## What you have to do
Below are entries; output exactly the lines from the one with "not Nexys A7!" to the one with "1. [Parking assistant", both included, and nothing else.

## Exercise material
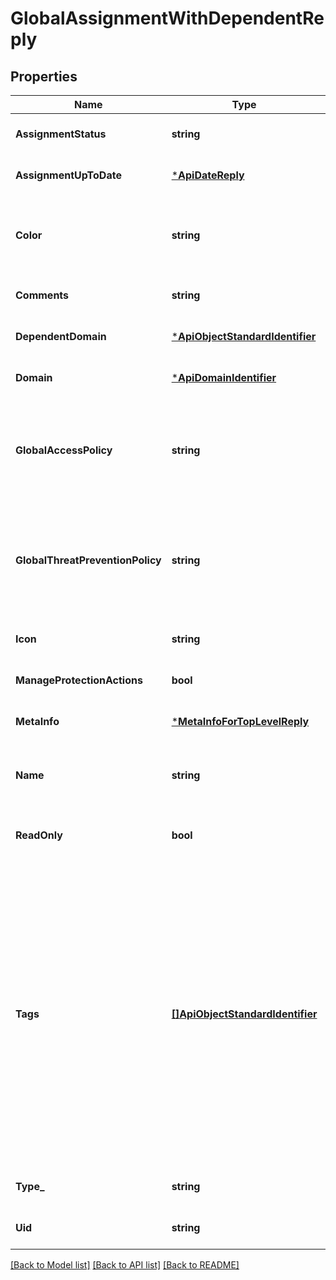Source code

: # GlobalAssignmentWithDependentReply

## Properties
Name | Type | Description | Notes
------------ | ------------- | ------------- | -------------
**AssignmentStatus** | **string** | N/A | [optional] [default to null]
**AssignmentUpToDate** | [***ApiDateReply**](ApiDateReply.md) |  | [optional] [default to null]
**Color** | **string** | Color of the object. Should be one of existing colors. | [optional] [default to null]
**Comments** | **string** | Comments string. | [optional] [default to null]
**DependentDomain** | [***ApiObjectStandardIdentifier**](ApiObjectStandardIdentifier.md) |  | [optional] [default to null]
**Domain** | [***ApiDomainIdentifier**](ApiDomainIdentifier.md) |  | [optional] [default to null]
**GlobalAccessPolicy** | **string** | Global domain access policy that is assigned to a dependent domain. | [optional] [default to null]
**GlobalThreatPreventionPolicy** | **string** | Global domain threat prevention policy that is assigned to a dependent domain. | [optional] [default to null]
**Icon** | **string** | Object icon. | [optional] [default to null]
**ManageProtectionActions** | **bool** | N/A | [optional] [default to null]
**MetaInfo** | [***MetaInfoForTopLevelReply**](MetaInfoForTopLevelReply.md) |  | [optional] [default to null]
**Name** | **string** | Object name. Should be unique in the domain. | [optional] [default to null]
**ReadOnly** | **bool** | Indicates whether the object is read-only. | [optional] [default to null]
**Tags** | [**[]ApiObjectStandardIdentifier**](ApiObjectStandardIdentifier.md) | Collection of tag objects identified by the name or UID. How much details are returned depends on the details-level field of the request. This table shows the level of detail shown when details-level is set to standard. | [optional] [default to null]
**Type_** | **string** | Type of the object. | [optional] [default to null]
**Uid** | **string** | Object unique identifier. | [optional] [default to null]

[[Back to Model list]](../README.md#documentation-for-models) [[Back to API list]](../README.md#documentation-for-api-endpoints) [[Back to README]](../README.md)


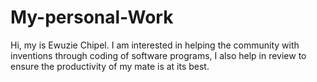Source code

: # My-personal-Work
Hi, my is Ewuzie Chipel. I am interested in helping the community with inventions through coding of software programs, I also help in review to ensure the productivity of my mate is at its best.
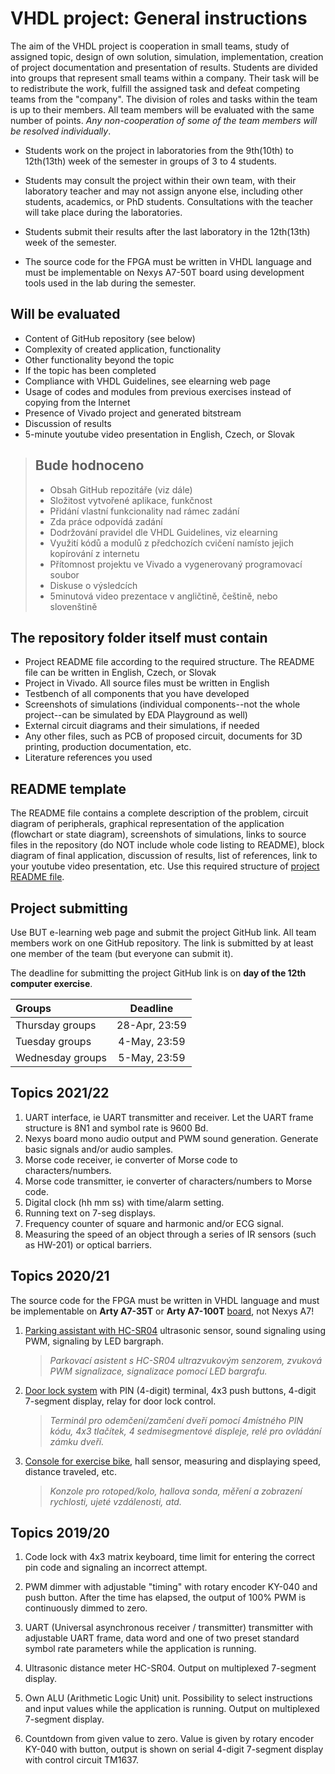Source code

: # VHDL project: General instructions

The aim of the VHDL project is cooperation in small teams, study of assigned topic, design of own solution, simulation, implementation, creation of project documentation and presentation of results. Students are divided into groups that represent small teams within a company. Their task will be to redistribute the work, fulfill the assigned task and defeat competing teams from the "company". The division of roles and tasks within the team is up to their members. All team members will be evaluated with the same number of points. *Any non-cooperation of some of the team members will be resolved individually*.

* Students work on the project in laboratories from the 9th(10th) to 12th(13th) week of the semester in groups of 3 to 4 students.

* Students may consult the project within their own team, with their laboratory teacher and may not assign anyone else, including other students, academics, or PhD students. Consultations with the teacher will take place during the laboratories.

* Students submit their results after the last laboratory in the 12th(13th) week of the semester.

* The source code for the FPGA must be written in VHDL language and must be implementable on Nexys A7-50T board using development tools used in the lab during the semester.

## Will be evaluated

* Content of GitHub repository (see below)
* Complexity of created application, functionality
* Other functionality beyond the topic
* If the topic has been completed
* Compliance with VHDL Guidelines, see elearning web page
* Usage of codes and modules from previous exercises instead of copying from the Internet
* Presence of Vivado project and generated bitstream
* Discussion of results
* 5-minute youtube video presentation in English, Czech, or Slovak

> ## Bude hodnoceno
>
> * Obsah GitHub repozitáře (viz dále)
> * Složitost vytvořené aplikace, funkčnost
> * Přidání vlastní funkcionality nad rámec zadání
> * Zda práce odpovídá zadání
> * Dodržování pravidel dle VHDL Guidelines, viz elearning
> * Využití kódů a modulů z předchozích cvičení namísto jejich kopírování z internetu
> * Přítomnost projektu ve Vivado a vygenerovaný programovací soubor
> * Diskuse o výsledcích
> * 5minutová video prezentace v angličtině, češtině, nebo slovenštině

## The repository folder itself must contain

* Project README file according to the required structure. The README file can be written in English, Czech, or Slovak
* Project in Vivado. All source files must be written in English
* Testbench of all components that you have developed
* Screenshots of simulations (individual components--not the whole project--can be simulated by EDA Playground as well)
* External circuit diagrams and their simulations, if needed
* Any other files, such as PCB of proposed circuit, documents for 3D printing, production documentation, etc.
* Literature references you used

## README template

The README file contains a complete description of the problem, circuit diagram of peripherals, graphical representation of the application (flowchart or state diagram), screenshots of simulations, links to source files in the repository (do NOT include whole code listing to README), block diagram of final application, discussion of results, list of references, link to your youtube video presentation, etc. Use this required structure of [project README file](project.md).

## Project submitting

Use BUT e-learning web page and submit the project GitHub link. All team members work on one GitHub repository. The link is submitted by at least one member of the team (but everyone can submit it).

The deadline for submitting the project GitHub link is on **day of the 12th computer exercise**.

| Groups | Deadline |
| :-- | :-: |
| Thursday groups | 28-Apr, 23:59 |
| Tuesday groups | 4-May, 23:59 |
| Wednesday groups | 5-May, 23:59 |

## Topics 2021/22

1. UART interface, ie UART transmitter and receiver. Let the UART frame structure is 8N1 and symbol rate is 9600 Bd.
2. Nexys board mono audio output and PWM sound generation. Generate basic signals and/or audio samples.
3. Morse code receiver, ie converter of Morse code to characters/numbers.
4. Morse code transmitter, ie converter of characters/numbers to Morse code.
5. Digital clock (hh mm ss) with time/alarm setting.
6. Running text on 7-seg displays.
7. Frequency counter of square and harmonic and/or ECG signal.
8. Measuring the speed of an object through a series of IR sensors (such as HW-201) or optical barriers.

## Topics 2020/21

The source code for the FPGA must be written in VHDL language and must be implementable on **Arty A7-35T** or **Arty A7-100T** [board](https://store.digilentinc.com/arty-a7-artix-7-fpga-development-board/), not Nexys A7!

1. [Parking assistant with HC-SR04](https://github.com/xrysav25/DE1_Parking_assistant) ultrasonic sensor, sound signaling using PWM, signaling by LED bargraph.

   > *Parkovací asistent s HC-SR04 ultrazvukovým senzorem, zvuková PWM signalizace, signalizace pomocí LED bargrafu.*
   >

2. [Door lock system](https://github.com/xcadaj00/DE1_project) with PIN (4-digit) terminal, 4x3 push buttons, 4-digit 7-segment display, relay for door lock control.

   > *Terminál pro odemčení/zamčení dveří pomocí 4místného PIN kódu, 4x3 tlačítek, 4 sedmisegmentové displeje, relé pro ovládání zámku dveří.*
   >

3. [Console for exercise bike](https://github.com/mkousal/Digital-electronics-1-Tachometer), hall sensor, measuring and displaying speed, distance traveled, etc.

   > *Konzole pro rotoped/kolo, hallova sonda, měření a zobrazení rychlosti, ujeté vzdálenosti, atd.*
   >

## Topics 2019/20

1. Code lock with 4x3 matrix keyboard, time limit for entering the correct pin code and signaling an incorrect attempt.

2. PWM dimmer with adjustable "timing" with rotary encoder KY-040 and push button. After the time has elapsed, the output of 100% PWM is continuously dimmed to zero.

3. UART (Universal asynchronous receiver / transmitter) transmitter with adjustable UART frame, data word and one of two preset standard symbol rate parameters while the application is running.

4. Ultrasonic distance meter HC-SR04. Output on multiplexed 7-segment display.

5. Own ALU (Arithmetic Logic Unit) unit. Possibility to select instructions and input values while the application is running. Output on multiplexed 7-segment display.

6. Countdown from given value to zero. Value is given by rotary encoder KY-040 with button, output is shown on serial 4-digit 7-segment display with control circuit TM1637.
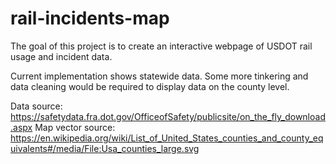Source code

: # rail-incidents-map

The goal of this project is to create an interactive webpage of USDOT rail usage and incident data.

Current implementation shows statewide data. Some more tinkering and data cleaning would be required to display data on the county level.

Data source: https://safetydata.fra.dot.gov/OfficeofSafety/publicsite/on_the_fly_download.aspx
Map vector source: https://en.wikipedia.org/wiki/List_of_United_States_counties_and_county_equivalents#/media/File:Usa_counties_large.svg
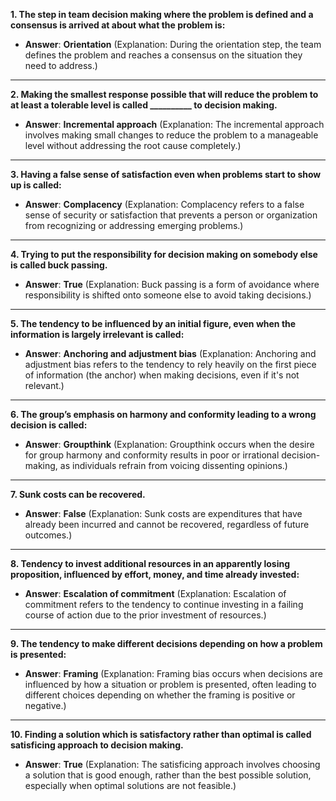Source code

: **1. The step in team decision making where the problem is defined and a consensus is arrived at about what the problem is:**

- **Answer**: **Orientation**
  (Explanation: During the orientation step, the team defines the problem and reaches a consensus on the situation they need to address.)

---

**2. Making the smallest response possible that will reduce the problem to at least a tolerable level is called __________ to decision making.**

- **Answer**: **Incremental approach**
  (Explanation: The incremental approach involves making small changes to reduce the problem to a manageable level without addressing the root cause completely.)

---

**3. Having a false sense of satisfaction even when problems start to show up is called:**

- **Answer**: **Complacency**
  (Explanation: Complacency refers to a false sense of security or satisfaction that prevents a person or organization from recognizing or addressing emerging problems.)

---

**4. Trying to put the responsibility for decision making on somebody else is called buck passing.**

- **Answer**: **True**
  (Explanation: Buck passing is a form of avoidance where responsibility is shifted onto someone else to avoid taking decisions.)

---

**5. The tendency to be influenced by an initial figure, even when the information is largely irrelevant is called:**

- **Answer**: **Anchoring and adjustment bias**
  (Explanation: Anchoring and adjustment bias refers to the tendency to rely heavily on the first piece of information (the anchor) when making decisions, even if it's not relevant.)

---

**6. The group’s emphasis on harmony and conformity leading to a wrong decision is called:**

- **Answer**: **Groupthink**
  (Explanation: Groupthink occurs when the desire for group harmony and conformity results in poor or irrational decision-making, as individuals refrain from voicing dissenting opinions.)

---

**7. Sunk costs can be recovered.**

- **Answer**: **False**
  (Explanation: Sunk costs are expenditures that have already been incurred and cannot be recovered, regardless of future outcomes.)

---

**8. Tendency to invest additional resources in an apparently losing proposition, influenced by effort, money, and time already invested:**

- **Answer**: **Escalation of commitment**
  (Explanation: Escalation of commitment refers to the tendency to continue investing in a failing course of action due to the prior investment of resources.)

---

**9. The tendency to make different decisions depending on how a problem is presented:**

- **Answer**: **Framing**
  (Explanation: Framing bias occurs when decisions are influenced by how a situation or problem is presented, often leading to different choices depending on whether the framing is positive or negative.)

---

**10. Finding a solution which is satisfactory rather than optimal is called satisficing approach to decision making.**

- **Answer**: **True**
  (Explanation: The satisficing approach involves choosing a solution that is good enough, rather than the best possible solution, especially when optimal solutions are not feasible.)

## Answer area
The source code for the FPGA must be written in VHDL language and must be implementable on **Arty A7-35T** or **Arty A7-100T** [board](https://store.digilentinc.com/arty-a7-artix-7-fpga-development-board/), not Nexys A7!

1. [Parking assistant with HC-SR04](https://github.com/xrysav25/DE1_Parking_assistant) ultrasonic sensor, sound signaling using PWM, signaling by LED bargraph.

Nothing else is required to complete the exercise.